__Problem__. Transcribe the entire listing, keeping each word as it is.
● ● ●
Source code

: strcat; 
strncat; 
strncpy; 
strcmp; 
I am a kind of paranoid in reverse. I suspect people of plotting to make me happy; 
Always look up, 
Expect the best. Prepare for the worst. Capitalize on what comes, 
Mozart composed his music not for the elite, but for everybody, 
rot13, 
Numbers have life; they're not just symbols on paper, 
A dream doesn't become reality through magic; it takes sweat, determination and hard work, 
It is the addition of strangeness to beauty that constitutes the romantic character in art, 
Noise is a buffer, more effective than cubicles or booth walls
● ● ●
__Result below__.
Source code

: strcat; 
strncat; 
strncpy; 
strcmp; 
I am a kind of paranoid in reverse. I suspect people of plotting to make me happy; 
Always look up, 
Expect the best. Prepare for the worst. Capitalize on what comes, 
Mozart composed his music not for the elite, but for everybody, 
rot13, 
Numbers have life; they're not just symbols on paper, 
A dream doesn't become reality through magic; it takes sweat, determination and hard work, 
It is the addition of strangeness to beauty that constitutes the romantic character in art, 
Noise is a buffer, more effective than cubicles or booth walls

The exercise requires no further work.